Değerli okuyucular milletlerin de insanoğlu gibi kendilerine has karakteristik özellikleri vardır. Türk milleti olarak bizlerin geçmişten günümüze gelen en temel özelliklerimiz devlete olan bağlılığımız, savaşa giderken gösterdiğimiz gayret ve özgürlüğümüze olan düşkünlüğümüzdür. Bu satırları okuyan okuyucularımızın bir çoğu bu özelliklerimizin geçmişte kaldığını ifade edeceklerdir. Fakat bu özellikler, belki değişen şartlarla dejenere olsalar da asla yok olmazlar. Yeri ve zamanı geldiğinde hemen kendilerini belli ederler.
Bunun en güzel örneğini İstiklâl Savaşında görmekteyiz. O dönemin Türkiye’sinin şartlarında tekrar bir savaşa girmek, dönemin Batılı kumandanlarınca intihar sayılsa da, bizler özgürlüğümüze olan bağlılığımız sebebiyle bunu bile göze alarak savaştık.
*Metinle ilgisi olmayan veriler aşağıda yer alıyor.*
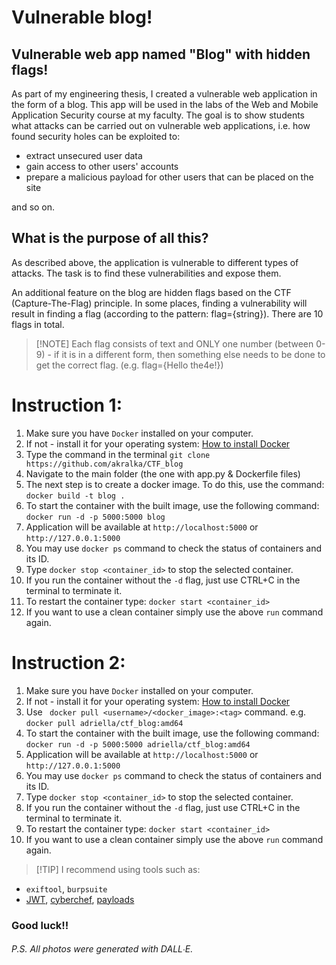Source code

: # Vulnerable blog!

## Vulnerable web app named "Blog" with hidden flags!

As part of my engineering thesis, I created a vulnerable web application in the form of a blog. This app will be used in the labs of the Web and Mobile Application Security course at my faculty. 
The goal is to show students what attacks can be carried out on vulnerable web applications, i.e. how found security holes can be exploited to:

- extract unsecured user data
- gain access to other users' accounts
- prepare a malicious payload for other users that can be placed on the site

and so on.


## What is the purpose of all this?
As described above, the application is vulnerable to different types of attacks. The task is to find these vulnerabilities and expose them.

An additional feature on the blog are hidden flags based on the CTF (Capture-The-Flag) principle. In some places, finding a vulnerability will result in finding a flag (according to the pattern: flag={string}). There are 10 flags in total.

> [!NOTE] Each flag consists of text and ONLY one number (between 0-9) - if it is in a different form, then something else needs to be done to get the correct flag. (e.g. flag={Hello the4e!})

# Instruction 1:
1. Make sure you have `Docker` installed on your computer.
2. If not - install it for your operating system: [How to install Docker](https://docs.docker.com/engine/install/)
3. Type the command in the terminal `git clone https://github.com/akralka/CTF_blog`
4. Navigate to the main folder (the one with app.py & Dockerfile files)
5. The next step is to create a docker image. To do this, use the command: `docker build -t blog .`
6. To start the container with the built image, use the following command: `docker run -d -p 5000:5000 blog`
7. Application will be available at `http://localhost:5000` or `http://127.0.0.1:5000`
8. You may use `docker ps` command to check the status of containers and its ID.
9. Type `docker stop <container_id>` to stop the selected container.
10. If you run the container without the `-d` flag, just use CTRL+C in the terminal to terminate it.
11. To restart the container type: `docker start <container_id>`
12. If you want to use a clean container simply use the above `run` command again.


# Instruction 2:
1. Make sure you have `Docker` installed on your computer.
2. If not - install it for your operating system: [How to install Docker](https://docs.docker.com/engine/install/)
3. Use ` docker pull <username>/<docker_image>:<tag>` command.
   e.g. `docker pull adriella/ctf_blog:amd64`
4. To start the container with the built image, use the following command: `docker run -d -p 5000:5000 adriella/ctf_blog:amd64`
5. Application will be available at `http://localhost:5000` or `http://127.0.0.1:5000`
6. You may use `docker ps` command to check the status of containers and its ID.
7. Type `docker stop <container_id>` to stop the selected container.
8. If you run the container without the `-d` flag, just use CTRL+C in the terminal to terminate it.
9. To restart the container type: `docker start <container_id>`
10. If you want to use a clean container simply use the above `run` command again.


> [!TIP] I recommend using tools such as: <br>

- `exiftool`, `burpsuite`
- [JWT](https://jwt.io/), [cyberchef](https://cyberchef.org/), [payloads](https://github.com/swisskyrepo/PayloadsAllTheThings)

 ### Good luck!! 

###### P.S. All photos were generated with DALL∙E.
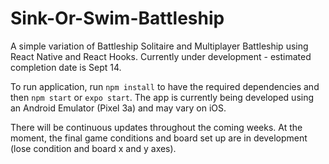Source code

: # Sink-Or-Swim-Battleship
A simple variation of Battleship Solitaire and Multiplayer Battleship using React Native and React Hooks. Currently under development - estimated completion date is Sept 14.

To run application, run `npm install` to have the required dependencies and then `npm start` or `expo start`. The app is currently being developed using an Android Emulator (Pixel 3a) and may vary on iOS.

There will be continuous updates throughout the coming weeks. At the moment, the final game conditions and board set up are in development (lose condition and board x and y axes).
    <!--"@babel/preset-env": "^7.11.5",-->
Keza İstiklâl Savaşını yöneten komutanlarda aynı yaş grubuna dahil ve aynı seviyede eğitim alan kişiler olmasına rağmen kişisel menfaat çatışmasına girmemek suretiyle bir kişi üzerinde birleşerek savaşmışlar, sonuçta da başarıya ulaşmışlardır. Kendilerini bu tarz davranışa iten duygu ise; devletin yok olma sürecine girmesi dolayısıyla devlete olan bağlılıklarıdır.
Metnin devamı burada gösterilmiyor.